La Dirección de Recursos Naturales y Fiscalización de Entre Ríos publicó en el Boletín Oficial Nº 28.328 la Resolución que habilita la caza deportiva menor en la provincia. La medida llega luego de un largo proceso judicial en el que organizaciones ambientalistas lograron anular artículos de resoluciones previas por considerarlos inconstitucionales.
El propio decreto reconoce que la apertura de la temporada no es un mero trámite administrativo, sino una respuesta a la presión judicial sufrida en 2023. En sus fundamentos, se recuerda el revés legal frente a la ONG Centro para el Estudio y Defensa de las Aves Silvestres (Ceydas), que logró la anulación parcial del Artículo 2° de la Resolución Nº 888/23 DRN, en cuanto habilitaba la caza de especies como perdiz chica, pato bicolor, pato picazo y pato barcino.
Para evitar nuevos amparos, la provincia aplicó el Acuerdo de Escazú, garantizando la participación ciudadana que antes se omitía. Según el documento, se debió «auspiciar una participación abierta e inclusiva en los procesos de toma de decisiones ambientales».
A pesar de la habilitación, el gobierno provincial mantiene vedas en varios departamentos (como Federal y Feliciano) y prohíbe la actividad en Sitios Ramsar. La normativa técnica autoriza para esta temporada «especies de anátidos como susceptibles de caza deportiva menor para la temporada 2026 en una cantidad máxima de 20 piezas totales por excursión», además de seis perdices y cuatro liebres.
El Área Técnica de la Dirección citó informes financiados por la Cámara Argentina de Turismo Cinegético (Catcyc), asegurando que «la tasa de extracción actual no está afectando a las poblaciones estudiadas». El decreto también destaca la importancia económica del sector cinegético, mencionando informes de la Asociación para la Conservación y el Uso Responsable del Ecosistema Entrerriano (Acetra) que sostienen que el sector «genera un fuerte efecto multiplicador sobre las economías locales».
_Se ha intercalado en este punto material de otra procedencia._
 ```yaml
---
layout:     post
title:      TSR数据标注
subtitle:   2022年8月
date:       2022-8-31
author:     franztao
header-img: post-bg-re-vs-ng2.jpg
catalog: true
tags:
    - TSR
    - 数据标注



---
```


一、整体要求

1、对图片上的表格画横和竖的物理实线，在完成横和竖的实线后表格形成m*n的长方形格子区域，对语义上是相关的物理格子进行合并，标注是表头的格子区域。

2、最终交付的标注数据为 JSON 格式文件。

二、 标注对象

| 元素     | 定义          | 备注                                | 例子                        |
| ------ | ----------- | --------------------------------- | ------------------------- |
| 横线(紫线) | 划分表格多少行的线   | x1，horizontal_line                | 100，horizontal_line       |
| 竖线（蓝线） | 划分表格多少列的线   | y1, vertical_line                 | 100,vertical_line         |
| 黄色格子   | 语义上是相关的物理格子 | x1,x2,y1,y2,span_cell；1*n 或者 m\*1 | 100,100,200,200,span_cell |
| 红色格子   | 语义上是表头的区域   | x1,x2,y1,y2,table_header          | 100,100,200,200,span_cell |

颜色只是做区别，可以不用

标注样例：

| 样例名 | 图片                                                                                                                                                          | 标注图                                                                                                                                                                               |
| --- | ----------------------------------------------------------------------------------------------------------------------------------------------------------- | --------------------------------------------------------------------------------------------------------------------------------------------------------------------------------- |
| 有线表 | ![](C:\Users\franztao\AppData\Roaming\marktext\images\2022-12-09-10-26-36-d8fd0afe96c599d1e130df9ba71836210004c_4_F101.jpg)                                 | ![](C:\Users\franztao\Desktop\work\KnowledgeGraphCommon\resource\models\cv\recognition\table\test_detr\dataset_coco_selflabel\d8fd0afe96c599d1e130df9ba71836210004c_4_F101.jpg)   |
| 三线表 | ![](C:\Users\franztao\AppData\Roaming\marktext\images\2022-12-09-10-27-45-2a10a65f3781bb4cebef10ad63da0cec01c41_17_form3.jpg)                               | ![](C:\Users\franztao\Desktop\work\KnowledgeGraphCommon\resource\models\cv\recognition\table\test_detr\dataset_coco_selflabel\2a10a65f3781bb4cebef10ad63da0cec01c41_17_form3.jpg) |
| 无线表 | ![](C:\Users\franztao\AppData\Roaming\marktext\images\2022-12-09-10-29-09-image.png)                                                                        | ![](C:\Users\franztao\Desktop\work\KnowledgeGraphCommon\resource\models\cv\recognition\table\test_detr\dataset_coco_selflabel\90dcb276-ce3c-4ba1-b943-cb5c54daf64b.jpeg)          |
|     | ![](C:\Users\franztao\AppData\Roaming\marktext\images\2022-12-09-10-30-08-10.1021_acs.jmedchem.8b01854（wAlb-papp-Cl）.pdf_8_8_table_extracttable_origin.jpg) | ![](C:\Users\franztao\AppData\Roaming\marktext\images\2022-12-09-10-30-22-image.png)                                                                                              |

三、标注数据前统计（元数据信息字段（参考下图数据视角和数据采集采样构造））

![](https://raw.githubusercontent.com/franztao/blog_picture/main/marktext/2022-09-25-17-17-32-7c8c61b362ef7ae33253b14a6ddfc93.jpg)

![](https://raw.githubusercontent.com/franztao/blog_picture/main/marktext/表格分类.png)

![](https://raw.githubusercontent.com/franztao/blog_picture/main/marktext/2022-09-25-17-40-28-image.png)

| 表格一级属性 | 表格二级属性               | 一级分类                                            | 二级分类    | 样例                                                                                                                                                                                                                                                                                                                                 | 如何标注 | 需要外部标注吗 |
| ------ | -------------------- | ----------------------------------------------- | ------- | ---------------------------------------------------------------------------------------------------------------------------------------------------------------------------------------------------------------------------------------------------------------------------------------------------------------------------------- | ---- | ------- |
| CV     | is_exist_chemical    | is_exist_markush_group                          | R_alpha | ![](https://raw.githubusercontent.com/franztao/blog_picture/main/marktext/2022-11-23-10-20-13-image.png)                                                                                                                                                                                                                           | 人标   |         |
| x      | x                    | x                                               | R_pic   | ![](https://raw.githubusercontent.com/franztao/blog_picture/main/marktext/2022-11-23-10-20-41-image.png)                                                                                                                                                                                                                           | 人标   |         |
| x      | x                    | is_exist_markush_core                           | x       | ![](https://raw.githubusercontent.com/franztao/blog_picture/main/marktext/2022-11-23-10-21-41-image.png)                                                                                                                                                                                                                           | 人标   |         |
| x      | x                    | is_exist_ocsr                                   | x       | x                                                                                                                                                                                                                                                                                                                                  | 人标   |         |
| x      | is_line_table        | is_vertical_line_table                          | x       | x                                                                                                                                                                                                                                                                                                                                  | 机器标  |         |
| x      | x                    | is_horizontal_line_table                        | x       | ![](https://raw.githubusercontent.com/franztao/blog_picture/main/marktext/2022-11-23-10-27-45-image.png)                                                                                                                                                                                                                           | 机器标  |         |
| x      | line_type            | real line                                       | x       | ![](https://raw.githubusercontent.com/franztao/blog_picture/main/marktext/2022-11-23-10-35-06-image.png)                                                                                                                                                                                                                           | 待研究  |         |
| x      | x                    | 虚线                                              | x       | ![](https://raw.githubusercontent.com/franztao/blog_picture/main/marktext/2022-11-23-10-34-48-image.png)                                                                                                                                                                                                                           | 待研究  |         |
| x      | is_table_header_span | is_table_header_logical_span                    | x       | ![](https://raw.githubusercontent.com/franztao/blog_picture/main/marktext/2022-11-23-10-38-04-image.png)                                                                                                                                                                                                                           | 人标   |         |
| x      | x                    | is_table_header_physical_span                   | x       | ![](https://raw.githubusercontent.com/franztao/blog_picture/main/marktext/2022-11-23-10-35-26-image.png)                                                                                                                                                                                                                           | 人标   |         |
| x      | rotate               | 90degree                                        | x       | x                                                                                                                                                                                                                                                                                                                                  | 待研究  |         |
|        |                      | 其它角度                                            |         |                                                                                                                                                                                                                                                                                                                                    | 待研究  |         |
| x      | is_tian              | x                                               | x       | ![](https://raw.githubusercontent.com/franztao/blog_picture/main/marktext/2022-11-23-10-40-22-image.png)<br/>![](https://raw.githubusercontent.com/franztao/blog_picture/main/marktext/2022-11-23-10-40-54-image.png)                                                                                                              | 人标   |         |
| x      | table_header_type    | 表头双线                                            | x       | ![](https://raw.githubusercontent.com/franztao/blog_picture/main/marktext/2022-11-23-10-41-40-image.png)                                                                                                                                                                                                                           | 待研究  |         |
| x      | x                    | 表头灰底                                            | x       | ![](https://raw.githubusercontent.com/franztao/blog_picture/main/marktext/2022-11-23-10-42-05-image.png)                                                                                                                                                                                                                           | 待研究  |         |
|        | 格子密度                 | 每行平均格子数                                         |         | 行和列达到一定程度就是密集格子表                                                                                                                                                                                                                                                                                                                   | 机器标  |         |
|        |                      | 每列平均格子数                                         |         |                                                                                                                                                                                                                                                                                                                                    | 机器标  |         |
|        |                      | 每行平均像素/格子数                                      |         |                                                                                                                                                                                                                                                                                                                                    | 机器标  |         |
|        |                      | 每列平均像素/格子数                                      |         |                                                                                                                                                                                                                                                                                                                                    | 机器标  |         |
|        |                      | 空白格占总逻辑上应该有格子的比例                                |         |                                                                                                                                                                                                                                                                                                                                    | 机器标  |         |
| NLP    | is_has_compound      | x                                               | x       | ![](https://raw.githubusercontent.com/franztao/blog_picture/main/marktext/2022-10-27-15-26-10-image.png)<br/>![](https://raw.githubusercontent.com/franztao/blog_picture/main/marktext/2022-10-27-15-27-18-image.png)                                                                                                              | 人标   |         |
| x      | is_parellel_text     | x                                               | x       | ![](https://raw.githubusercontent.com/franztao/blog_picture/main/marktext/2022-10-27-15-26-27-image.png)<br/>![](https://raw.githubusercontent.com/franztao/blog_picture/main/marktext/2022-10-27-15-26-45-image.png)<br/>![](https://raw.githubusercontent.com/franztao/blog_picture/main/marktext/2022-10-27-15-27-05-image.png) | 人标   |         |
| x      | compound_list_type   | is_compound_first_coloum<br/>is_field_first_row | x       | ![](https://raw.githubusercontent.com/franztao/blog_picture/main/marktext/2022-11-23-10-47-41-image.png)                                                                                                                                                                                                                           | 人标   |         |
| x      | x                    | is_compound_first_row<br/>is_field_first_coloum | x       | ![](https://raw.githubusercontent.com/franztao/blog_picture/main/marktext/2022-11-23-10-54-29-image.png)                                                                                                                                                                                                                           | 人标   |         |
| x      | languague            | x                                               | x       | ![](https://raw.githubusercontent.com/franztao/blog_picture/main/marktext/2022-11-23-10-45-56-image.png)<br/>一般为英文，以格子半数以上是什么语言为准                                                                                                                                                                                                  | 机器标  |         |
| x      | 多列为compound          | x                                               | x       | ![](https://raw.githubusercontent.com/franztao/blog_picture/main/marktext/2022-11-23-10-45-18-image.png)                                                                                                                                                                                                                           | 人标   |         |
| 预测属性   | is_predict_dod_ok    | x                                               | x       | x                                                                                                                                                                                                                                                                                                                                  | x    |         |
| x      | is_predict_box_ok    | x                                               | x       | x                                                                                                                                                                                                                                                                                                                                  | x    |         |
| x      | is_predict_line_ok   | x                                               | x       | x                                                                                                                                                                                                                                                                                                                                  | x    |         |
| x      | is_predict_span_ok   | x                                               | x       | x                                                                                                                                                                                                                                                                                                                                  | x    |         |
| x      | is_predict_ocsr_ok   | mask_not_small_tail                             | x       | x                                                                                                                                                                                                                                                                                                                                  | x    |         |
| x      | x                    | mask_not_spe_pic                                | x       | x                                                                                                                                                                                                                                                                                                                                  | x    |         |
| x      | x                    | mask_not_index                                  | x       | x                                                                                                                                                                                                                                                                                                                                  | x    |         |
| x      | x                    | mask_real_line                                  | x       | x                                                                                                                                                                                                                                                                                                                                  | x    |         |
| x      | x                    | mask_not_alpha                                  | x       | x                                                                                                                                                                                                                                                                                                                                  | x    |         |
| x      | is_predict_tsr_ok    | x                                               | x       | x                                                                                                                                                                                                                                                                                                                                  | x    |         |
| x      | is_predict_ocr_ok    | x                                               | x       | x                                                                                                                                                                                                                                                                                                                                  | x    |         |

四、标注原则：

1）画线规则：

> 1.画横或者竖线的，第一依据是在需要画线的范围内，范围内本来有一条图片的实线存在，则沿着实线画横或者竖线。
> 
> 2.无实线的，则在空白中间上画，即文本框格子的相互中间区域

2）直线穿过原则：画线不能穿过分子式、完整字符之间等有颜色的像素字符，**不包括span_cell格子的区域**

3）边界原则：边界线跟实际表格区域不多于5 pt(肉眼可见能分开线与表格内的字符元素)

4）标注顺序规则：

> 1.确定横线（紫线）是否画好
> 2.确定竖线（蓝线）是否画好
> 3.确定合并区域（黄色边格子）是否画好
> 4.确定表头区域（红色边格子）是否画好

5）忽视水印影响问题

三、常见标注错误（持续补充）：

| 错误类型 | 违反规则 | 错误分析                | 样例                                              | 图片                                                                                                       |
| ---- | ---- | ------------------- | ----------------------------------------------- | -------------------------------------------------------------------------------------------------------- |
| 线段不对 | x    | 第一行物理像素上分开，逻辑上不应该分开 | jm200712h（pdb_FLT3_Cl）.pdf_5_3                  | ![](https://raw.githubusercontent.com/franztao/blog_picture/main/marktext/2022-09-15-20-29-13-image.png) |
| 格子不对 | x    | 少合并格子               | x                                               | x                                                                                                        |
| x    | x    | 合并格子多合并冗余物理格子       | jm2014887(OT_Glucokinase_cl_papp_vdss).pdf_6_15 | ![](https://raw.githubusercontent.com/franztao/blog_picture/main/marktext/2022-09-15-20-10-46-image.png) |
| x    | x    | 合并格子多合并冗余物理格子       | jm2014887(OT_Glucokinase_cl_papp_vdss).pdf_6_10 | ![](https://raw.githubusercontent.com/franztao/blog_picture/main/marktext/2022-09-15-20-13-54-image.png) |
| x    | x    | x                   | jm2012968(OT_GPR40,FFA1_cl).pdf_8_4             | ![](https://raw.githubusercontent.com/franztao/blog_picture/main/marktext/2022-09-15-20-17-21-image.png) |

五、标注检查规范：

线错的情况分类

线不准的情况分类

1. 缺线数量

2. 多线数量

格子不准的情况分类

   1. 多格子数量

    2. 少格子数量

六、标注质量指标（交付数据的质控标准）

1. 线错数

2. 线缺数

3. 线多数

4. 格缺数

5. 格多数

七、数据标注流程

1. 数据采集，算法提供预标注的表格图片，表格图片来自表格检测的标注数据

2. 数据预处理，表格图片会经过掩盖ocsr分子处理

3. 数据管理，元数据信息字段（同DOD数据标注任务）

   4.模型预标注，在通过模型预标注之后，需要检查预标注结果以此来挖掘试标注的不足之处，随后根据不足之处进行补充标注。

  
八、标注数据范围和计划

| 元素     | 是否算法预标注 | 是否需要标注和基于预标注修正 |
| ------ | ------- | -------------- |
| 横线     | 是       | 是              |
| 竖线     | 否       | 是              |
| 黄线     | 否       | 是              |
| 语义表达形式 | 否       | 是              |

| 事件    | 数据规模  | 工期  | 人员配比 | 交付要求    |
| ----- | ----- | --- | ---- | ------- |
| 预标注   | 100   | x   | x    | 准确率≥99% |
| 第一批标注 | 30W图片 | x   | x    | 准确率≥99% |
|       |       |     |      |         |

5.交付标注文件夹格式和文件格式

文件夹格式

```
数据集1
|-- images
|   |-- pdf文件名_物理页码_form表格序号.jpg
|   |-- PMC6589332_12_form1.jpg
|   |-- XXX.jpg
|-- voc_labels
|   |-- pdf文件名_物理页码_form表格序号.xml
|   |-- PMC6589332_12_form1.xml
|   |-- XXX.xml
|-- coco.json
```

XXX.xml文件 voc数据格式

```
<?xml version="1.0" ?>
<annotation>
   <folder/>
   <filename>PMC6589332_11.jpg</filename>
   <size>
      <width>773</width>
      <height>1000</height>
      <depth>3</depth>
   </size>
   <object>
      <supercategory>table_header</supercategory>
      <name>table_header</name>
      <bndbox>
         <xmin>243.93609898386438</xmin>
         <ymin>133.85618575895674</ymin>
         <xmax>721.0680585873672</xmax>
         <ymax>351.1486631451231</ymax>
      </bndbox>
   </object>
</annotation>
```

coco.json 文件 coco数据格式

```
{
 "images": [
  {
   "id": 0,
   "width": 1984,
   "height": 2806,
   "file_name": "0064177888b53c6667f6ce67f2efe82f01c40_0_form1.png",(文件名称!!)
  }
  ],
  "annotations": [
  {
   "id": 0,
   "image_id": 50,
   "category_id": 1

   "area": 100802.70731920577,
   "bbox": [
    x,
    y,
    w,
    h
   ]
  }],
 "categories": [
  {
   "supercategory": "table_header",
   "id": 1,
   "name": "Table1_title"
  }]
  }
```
Frente a las críticas por la degradación de los humedales, la resolución introduce una exigencia clave: los cazadores de patos deberán utilizar «el CIEN POR CIENTO (100%) de las municiones de acero u otro material alternativo que no sea contaminante», admitiendo implícitamente el daño histórico del plomo.
Con esta resolución, el Estado entrerriano busca equilibrar el negocio cinegético con las exigencias de preservación ambiental, en un escenario donde la justicia ambiental monitorea de cerca cada decisión oficial.